DATA START

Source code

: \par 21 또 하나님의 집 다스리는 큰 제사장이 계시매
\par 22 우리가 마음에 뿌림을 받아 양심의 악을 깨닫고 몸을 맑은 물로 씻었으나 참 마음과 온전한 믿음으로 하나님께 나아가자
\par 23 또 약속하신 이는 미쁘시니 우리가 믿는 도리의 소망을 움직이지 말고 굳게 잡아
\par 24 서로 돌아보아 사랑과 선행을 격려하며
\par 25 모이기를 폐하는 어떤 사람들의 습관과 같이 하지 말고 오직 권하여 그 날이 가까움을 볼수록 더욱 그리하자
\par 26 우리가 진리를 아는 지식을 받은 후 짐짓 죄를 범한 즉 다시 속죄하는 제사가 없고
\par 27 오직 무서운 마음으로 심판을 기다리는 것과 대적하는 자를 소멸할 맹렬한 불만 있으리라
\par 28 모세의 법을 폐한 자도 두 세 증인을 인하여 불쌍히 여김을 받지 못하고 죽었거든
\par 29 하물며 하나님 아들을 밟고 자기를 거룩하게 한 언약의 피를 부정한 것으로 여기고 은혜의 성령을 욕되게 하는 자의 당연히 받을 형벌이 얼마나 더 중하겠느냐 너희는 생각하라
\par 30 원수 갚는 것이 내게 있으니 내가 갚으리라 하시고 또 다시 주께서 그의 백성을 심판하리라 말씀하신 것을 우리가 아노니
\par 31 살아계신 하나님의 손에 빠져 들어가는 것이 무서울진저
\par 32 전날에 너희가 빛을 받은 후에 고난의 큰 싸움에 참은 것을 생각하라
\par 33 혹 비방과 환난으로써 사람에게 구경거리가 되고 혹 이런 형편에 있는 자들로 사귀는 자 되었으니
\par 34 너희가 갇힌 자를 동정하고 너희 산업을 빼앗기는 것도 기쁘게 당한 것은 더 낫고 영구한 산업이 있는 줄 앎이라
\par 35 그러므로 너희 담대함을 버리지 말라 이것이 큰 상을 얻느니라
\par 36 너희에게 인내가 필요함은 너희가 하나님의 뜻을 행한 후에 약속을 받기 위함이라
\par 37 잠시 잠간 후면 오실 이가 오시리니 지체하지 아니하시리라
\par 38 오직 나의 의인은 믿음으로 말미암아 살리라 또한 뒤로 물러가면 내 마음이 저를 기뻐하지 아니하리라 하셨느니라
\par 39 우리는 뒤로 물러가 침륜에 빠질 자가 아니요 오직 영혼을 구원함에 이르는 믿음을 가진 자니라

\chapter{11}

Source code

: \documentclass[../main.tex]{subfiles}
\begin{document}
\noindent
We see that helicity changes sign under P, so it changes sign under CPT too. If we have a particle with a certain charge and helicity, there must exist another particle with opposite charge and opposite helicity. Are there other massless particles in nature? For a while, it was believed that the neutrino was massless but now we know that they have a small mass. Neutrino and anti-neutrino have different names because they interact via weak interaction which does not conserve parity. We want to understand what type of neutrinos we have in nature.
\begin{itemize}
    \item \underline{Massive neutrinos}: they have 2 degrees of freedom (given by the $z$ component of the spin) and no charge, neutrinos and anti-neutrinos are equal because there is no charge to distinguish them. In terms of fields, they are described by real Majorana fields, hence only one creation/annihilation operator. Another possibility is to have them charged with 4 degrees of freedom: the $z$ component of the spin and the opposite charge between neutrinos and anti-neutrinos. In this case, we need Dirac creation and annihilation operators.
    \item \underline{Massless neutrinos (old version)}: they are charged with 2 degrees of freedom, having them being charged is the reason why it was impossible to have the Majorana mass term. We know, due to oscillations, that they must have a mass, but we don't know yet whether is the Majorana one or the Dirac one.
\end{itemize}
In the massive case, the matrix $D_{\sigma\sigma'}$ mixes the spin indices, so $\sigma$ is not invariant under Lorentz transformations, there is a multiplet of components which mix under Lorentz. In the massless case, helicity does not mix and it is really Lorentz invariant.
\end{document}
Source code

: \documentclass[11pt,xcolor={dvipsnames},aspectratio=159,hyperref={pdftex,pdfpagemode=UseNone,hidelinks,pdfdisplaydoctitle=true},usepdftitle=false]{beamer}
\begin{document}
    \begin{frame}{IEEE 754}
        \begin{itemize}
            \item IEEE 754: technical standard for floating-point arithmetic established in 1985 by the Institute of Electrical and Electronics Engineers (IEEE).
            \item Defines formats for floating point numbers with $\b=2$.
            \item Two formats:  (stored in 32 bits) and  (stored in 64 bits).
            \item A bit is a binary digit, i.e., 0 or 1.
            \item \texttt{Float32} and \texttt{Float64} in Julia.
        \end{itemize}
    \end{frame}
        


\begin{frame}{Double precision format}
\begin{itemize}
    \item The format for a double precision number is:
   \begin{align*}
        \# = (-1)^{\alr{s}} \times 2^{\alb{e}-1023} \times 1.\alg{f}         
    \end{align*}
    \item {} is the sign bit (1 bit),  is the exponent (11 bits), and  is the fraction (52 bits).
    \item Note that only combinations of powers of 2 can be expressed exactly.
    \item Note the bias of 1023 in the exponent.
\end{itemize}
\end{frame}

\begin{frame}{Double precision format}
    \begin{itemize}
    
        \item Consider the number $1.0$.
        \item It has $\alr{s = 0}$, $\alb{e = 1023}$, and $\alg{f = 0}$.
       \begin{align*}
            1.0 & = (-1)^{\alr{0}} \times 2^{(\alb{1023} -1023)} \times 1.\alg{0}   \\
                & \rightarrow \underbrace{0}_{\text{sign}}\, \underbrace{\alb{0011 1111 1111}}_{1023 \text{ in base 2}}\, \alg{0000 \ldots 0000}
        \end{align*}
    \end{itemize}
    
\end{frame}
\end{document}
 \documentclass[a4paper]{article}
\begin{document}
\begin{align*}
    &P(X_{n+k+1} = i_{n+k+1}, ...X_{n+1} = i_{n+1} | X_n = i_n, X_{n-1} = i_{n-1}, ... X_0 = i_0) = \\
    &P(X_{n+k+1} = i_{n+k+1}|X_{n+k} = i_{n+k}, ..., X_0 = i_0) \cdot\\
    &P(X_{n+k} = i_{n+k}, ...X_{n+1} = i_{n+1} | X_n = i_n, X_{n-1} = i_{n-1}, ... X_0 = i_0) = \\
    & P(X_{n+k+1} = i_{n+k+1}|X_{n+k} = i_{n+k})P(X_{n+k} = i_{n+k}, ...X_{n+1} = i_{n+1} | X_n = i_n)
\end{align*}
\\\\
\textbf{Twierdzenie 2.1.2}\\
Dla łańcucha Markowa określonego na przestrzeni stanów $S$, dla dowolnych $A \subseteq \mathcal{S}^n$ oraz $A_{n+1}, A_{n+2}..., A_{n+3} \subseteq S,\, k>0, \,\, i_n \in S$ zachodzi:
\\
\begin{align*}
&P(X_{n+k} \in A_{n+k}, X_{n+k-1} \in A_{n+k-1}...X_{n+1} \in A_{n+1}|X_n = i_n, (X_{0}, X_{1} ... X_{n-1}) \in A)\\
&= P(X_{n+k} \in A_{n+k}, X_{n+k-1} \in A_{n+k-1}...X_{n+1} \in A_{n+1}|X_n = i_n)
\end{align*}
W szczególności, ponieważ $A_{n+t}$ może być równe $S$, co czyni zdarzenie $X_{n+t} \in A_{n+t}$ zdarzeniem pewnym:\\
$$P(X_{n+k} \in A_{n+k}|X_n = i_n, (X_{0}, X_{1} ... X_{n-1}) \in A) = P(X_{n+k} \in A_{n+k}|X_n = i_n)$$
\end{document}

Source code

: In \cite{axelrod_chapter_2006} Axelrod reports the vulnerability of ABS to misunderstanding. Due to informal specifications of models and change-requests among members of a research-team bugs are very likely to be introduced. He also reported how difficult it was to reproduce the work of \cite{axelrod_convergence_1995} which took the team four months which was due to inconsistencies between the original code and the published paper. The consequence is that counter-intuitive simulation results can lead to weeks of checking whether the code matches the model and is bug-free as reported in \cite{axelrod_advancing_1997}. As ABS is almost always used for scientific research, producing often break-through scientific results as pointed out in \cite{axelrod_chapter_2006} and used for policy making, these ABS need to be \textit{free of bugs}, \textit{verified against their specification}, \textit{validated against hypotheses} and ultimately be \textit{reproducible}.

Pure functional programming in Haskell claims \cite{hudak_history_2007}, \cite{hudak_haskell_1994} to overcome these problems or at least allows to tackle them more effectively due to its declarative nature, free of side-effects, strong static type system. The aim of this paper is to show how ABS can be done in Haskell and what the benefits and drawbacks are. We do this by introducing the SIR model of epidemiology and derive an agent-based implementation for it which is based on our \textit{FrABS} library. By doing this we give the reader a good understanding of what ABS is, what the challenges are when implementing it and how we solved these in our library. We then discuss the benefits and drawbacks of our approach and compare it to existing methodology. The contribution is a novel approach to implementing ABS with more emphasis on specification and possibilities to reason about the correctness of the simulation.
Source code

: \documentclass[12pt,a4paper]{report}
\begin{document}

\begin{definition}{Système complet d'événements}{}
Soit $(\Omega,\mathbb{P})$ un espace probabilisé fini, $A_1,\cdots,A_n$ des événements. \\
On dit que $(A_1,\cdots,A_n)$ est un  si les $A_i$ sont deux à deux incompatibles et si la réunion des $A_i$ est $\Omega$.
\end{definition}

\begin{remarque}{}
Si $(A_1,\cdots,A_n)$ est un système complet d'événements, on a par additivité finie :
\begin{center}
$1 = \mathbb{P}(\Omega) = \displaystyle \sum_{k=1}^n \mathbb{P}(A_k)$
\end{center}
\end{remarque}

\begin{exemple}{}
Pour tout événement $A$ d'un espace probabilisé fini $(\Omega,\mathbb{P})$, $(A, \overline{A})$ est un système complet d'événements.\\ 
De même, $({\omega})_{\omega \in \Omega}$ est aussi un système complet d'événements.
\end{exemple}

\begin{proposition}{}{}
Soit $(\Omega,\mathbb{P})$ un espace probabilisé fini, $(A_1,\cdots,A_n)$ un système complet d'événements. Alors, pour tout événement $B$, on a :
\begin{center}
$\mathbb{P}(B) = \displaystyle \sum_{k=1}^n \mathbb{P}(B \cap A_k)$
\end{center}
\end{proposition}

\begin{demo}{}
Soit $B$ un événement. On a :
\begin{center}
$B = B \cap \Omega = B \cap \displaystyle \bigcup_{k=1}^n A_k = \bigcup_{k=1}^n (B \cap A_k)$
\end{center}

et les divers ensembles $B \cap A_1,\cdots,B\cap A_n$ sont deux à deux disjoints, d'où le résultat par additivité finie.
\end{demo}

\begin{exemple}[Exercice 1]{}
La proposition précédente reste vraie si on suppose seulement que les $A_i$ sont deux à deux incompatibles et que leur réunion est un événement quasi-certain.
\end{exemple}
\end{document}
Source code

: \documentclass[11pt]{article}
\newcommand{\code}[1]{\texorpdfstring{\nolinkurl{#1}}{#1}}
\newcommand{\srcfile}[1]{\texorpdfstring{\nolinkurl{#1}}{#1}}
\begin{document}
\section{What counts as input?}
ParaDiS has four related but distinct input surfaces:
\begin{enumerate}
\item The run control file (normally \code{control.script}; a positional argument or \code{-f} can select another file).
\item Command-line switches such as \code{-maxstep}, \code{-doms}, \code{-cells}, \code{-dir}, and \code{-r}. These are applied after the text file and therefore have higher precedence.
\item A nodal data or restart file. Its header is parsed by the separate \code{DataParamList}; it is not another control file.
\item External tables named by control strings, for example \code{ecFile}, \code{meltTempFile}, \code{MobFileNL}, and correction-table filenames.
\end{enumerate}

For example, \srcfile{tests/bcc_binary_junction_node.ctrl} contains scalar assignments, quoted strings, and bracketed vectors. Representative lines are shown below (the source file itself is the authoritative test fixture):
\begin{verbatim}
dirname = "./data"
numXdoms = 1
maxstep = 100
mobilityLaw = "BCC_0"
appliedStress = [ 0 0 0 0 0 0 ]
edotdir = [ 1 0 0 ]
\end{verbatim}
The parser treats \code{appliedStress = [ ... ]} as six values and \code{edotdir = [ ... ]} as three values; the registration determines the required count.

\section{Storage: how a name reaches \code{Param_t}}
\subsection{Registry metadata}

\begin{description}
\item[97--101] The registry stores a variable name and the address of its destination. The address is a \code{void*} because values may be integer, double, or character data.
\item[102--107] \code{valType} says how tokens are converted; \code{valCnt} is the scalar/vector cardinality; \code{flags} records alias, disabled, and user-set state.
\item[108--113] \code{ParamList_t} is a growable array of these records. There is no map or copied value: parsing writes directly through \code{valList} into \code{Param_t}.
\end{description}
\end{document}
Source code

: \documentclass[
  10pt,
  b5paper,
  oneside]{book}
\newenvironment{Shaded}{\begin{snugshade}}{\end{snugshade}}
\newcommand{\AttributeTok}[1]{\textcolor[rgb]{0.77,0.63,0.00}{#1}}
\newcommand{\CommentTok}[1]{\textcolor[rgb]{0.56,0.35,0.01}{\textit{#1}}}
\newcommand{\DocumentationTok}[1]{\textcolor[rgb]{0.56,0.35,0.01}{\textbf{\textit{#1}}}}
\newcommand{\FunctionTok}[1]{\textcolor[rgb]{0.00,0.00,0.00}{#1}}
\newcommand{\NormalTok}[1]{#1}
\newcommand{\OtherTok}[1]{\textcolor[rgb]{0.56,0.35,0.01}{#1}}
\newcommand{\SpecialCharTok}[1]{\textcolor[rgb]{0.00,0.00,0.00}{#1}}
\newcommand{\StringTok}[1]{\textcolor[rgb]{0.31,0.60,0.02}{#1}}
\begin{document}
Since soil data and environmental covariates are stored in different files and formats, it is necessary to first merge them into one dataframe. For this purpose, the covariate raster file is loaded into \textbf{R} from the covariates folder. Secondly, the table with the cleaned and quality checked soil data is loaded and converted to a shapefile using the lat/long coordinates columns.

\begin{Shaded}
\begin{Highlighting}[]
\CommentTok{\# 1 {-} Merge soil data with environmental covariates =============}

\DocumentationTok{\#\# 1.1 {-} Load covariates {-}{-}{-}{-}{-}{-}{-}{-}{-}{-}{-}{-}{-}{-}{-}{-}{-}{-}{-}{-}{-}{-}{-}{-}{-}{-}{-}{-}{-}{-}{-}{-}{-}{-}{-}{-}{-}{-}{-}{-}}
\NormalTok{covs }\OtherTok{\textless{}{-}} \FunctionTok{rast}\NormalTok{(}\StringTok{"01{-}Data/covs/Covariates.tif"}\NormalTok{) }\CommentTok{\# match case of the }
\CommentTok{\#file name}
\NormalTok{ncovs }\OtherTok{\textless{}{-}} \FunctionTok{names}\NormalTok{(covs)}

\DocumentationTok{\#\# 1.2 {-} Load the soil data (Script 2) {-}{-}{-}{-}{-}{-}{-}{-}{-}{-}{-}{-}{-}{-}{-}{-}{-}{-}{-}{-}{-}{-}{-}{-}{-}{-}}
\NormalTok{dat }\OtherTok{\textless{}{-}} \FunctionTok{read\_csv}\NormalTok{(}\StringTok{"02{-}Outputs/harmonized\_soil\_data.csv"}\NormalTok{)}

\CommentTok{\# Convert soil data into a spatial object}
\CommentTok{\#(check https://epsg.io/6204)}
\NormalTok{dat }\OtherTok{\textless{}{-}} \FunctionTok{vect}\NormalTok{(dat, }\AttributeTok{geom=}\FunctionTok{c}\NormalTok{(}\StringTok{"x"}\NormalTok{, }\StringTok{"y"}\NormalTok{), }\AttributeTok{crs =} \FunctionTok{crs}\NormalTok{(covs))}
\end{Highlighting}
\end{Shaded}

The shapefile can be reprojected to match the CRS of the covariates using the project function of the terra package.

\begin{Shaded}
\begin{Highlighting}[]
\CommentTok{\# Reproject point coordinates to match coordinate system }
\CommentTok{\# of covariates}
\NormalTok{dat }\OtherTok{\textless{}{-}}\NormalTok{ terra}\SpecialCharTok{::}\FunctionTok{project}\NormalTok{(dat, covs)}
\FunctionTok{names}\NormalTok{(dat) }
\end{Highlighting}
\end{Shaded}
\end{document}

DATA END

WHAT THE EXERCISE ASKS:
Look over the records above, and wherever a line contains the string "align", copy that line.

OUTPUT BELOW:
   \begin{align*}
    \end{align*}
       \begin{align*}
        \end{align*}
\begin{align*}
\end{align*}
\begin{align*}
\end{align*}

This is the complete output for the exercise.